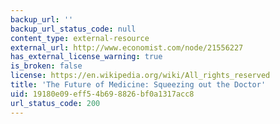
 ```yaml
---
backup_url: ''
backup_url_status_code: null
content_type: external-resource
external_url: http://www.economist.com/node/21556227
has_external_license_warning: true
is_broken: false
license: https://en.wikipedia.org/wiki/All_rights_reserved
title: 'The Future of Medicine: Squeezing out the Doctor'
uid: 19180e09-eff5-4b69-8826-bf0a1317acc8
url_status_code: 200
---
```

Exercise description -> Return every line above verbatim, pictures excluded.

Task response ->
 ```yaml
---
backup_url: ''
backup_url_status_code: null
content_type: external-resource
external_url: http://www.economist.com/node/21556227
has_external_license_warning: true
is_broken: false
license: https://en.wikipedia.org/wiki/All_rights_reserved
title: 'The Future of Medicine: Squeezing out the Doctor'
uid: 19180e09-eff5-4b69-8826-bf0a1317acc8
url_status_code: 200
---
```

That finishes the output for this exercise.